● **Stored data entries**
=== Section Start ===
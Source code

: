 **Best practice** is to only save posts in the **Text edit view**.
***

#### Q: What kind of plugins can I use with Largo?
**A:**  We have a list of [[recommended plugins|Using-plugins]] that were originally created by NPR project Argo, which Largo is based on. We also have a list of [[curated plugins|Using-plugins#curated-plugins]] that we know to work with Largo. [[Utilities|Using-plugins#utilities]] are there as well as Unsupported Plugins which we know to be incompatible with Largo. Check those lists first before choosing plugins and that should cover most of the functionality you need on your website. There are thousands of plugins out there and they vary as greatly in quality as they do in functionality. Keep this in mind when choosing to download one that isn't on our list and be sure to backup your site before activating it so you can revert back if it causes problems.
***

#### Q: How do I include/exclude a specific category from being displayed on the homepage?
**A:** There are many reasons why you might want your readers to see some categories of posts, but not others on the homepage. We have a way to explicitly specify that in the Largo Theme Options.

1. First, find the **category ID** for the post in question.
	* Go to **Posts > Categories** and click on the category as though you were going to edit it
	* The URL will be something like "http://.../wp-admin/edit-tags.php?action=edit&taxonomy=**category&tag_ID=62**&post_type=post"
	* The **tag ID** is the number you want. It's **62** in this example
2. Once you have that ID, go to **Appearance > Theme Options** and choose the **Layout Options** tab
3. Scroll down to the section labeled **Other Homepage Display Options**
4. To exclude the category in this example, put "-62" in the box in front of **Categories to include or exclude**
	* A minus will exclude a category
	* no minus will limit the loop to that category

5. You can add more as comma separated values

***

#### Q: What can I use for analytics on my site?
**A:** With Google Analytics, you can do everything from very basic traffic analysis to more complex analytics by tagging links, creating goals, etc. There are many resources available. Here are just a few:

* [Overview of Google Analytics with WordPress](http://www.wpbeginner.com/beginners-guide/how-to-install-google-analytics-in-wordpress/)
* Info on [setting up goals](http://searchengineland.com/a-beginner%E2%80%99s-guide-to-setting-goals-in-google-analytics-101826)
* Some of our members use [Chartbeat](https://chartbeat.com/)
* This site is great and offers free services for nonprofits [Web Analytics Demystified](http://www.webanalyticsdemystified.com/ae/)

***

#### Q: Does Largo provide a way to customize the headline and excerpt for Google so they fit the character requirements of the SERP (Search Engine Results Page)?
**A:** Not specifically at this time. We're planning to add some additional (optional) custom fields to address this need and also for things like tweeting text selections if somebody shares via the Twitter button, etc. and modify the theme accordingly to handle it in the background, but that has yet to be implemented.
=== Section End ===
● **What to produce**
In which lines of the records does the word "need" appear? Copy each of them.

● **Finished task**
**A:**  We have a list of [[recommended plugins|Using-plugins]] that were originally created by NPR project Argo, which Largo is based on. We also have a list of [[curated plugins|Using-plugins#curated-plugins]] that we know to work with Largo. [[Utilities|Using-plugins#utilities]] are there as well as Unsupported Plugins which we know to be incompatible with Largo. Check those lists first before choosing plugins and that should cover most of the functionality you need on your website. There are thousands of plugins out there and they vary as greatly in quality as they do in functionality. Keep this in mind when choosing to download one that isn't on our list and be sure to backup your site before activating it so you can revert back if it causes problems.
**A:** Not specifically at this time. We're planning to add some additional (optional) custom fields to address this need and also for things like tweeting text selections if somebody shares via the Twitter button, etc. and modify the theme accordingly to handle it in the background, but that has yet to be implemented.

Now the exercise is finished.